== Segment start ==

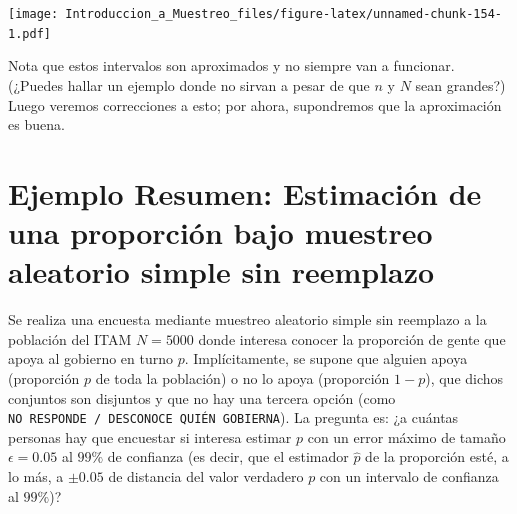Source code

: \documentclass[
]{book}
\newenvironment{Shaded}{\begin{snugshade}}{\end{snugshade}}
\newcommand{\AttributeTok}[1]{\textcolor[rgb]{0.77,0.63,0.00}{#1}}
\newcommand{\DecValTok}[1]{\textcolor[rgb]{0.00,0.00,0.81}{#1}}
\newcommand{\FunctionTok}[1]{\textcolor[rgb]{0.00,0.00,0.00}{#1}}
\newcommand{\NormalTok}[1]{#1}
\newcommand{\SpecialCharTok}[1]{\textcolor[rgb]{0.00,0.00,0.00}{#1}}
\newcommand{\StringTok}[1]{\textcolor[rgb]{0.31,0.60,0.02}{#1}}
\begin{document}
\begin{Shaded}
\end{Shaded}

\texttt{[image: Introduccion\_a\_Muestreo\_files/figure-latex/unnamed-chunk-154-1.pdf]}

Nota que estos intervalos son aproximados y no siempre van a funcionar. (¿Puedes hallar un ejemplo donde no sirvan a pesar de que \(n\) y \(N\) sean grandes?) Luego veremos correcciones a esto; por ahora, supondremos que la aproximación es buena.

\hypertarget{ejemplo-resumen-estimaciuxf3n-de-una-proporciuxf3n-bajo-muestreo-aleatorio-simple-sin-reemplazo}{%
\section{Ejemplo Resumen: Estimación de una proporción bajo muestreo aleatorio simple sin reemplazo}\label{ejemplo-resumen-estimaciuxf3n-de-una-proporciuxf3n-bajo-muestreo-aleatorio-simple-sin-reemplazo}}

Se realiza una encuesta mediante muestreo aleatorio simple sin reemplazo a la población del ITAM \(N = 5000\) donde interesa conocer la proporción de gente que apoya al gobierno en turno \(p\). Implícitamente, se supone que alguien apoya (proporción \(p\) de toda la población) o no lo apoya (proporción \(1-p\)), que dichos conjuntos son disjuntos y que no hay una tercera opción (como \texttt{NO\ RESPONDE\ /\ DESCONOCE\ QUIÉN\ GOBIERNA}). La pregunta es: ¿a cuántas personas hay que encuestar si interesa estimar \(p\) con un error máximo de tamaño \(\epsilon = 0.05\) al \(99\%\) de confianza (es decir, que el estimador \(\hat{p}\) de la proporción esté, a lo más, a \(\pm 0.05\) de distancia del valor verdadero \(p\) con un intervalo de confianza al \(99\%\))?
\end{document}
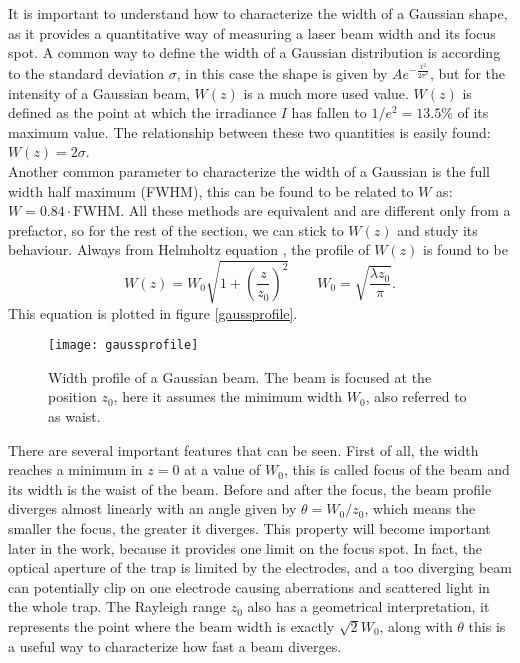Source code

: It is important to understand how to characterize the width of a Gaussian shape, as it provides a quantitative way of measuring a laser beam width and its focus spot. A common way to define the width of a Gaussian distribution is according to the standard deviation $\sigma$, in this case the shape is given by $Ae^{-\frac{x^2}{2\sigma^2}}$, but for the intensity of a Gaussian beam, $W(z)$ is a much more used value. $W(z)$ is defined as the point at which the irradiance $I$ has fallen to $1/e^2 = 13.5\%$ of its maximum value. The relationship between these two quantities is easily found: $W(z) = 2\sigma$.\\
Another common parameter to characterize the width of a Gaussian is the full width half maximum (FWHM), this can be found to be related to $W$ as: $W = 0.84\cdot \text{FWHM}$. All these methods are equivalent and are different only from a prefactor, so for the rest of the section, we can stick to $W(z)$ and study its behaviour. Always from Helmholtz equation \cite{saleh}, the profile of $W(z)$ is found to be
\begin{equation}
\label{waistprofile}
W(z) = W_0 \sqrt{1 + \left(\frac{z}{z_0}\right)^2}\qquad W_0 = \sqrt{\frac{\lambda z_0}{\pi}}.
\end{equation}
This equation is plotted in figure \eqref{gaussprofile}.
\begin{figure}
\centering
\texttt{[image: gaussprofile]}
\caption{Width profile of a Gaussian beam. The beam is focused at the position $z_0$, here it assumes the minimum width $W_0$, also referred to as waist.}
\label{gaussprofile}
\end{figure}
There are several important features that can be seen. First of all, the width reaches a minimum in $z=0$ at a value of $W_0$, this is called focus of the beam and its width is the waist of the beam. Before and after the focus, the beam profile diverges almost linearly with an angle given by $\theta = W_0/z_0$, which means the smaller the focus, the greater it diverges. This property will become important later in the work, because it provides one limit on the focus spot. In fact, the optical aperture of the trap is limited by the electrodes, and a too diverging beam can potentially clip on one electrode causing aberrations and scattered light in the whole trap.  The Rayleigh range $z_0$ also has a geometrical interpretation, it represents the point where the beam width is exactly $\sqrt{2}W_0$, along with $\theta$ this is a useful way to characterize how fast a beam diverges.\\

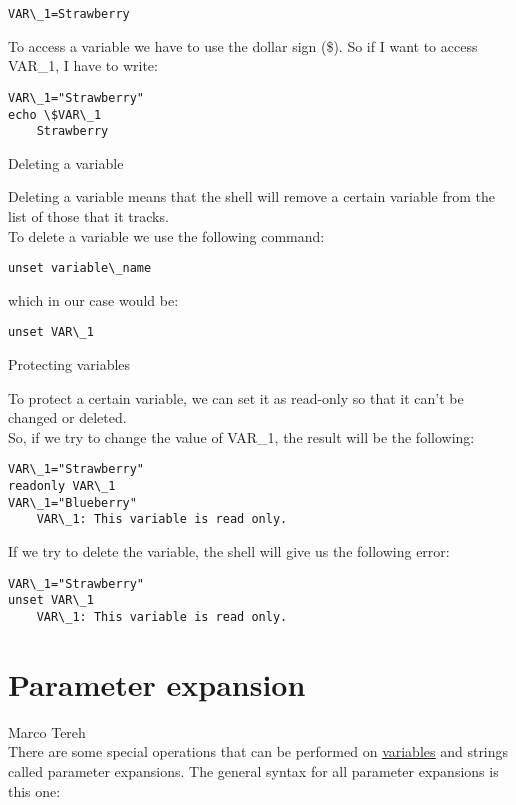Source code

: \documentclass[hidelinks,12pt,a4paper,numbers=enddot]{scrartcl}
\begin{document}
\begin{verbatim}
VAR\_1=Strawberry
\end{verbatim}


To access a variable we have to use the dollar sign (\$). So if I want to
access VAR\_1, I have to write:

\begin{verbatim}
VAR\_1="Strawberry"
echo \$VAR\_1
    Strawberry
\end{verbatim}


Deleting a variable

Deleting a variable means that the shell will remove a certain variable from the list of
those that it tracks.\\
To delete a variable we use the following command:

\begin{verbatim}
unset variable\_name
\end{verbatim}

which in our case would be:

\begin{verbatim}
unset VAR\_1
\end{verbatim}


Protecting variables

To protect a certain variable, we can set it as read-only so that it can't be
changed or deleted.\\
So, if we try to change the value of VAR\_1, the result will be the following:

\begin{verbatim}
VAR\_1="Strawberry"
readonly VAR\_1
VAR\_1="Blueberry"
    VAR\_1: This variable is read only.
\end{verbatim}

If we try to delete the variable, the shell will give us the following error:

\begin{verbatim}
VAR\_1="Strawberry"
unset VAR\_1
    VAR\_1: This variable is read only.
\end{verbatim}

\section{Parameter expansion}


\large Marco Tereh \normalsize\\



There are some special operations that can be performed on
\underline{\href{variables.html}{variables}} and strings called parameter expansions.
The general syntax for all parameter expansions is this one:
\end{document}

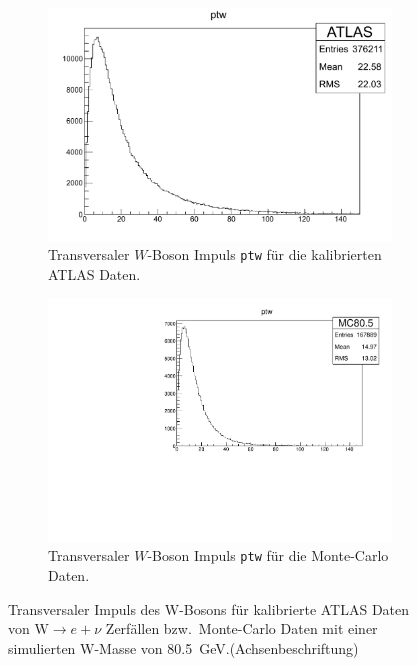 \documentclass[11pt, a4paper]{article}
\numberwithin{equation}{section}
\newcommand{\korr}[1]{{\color{red}(#1)}}
\begin{document}
\begin{figure}
	\centering
	\begin{subfigure}{.49\textwidth}
		\includegraphics[width=\textwidth]{./data/root/wmass/exercise1/ATLAS_ptw.pdf}
		\caption{Transversaler $W$-Boson Impuls \texttt{ptw} für die kalibrierten ATLAS Daten.}
	\end{subfigure}
	\begin{subfigure}{.49\textwidth}
		\includegraphics[width=\textwidth]{./data/root/wmass/exercise1/MC_ptw.pdf}
		\caption{Transversaler $W$-Boson Impuls \texttt{ptw} für die Monte-Carlo Daten.}
		\label{fig:mc_ptw}
	\end{subfigure}
	\caption{Transversaler Impuls des W-Bosons für kalibrierte ATLAS Daten von $\mathrm{W} \rightarrow e + \nu$ Zerfällen bzw.\  Monte-Carlo Daten mit einer simulierten W-Masse von \SI{80,5}{GeV}.\korr{Achsenbeschriftung}}
	\label{fig:observablen_pt2}
\end{figure}
\end{document}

== Segment end ==

What is being asked:
Take the line holding "Impuls des W-Bosons" and all lines after it through the end of the data, and set them down exactly.

Answer to the exercise:
	\caption{Transversaler Impuls des W-Bosons für kalibrierte ATLAS Daten von $\mathrm{W} \rightarrow e + \nu$ Zerfällen bzw.\  Monte-Carlo Daten mit einer simulierten W-Masse von \SI{80,5}{GeV}.\korr{Achsenbeschriftung}}
	\label{fig:observablen_pt2}
\end{figure}
\end{document}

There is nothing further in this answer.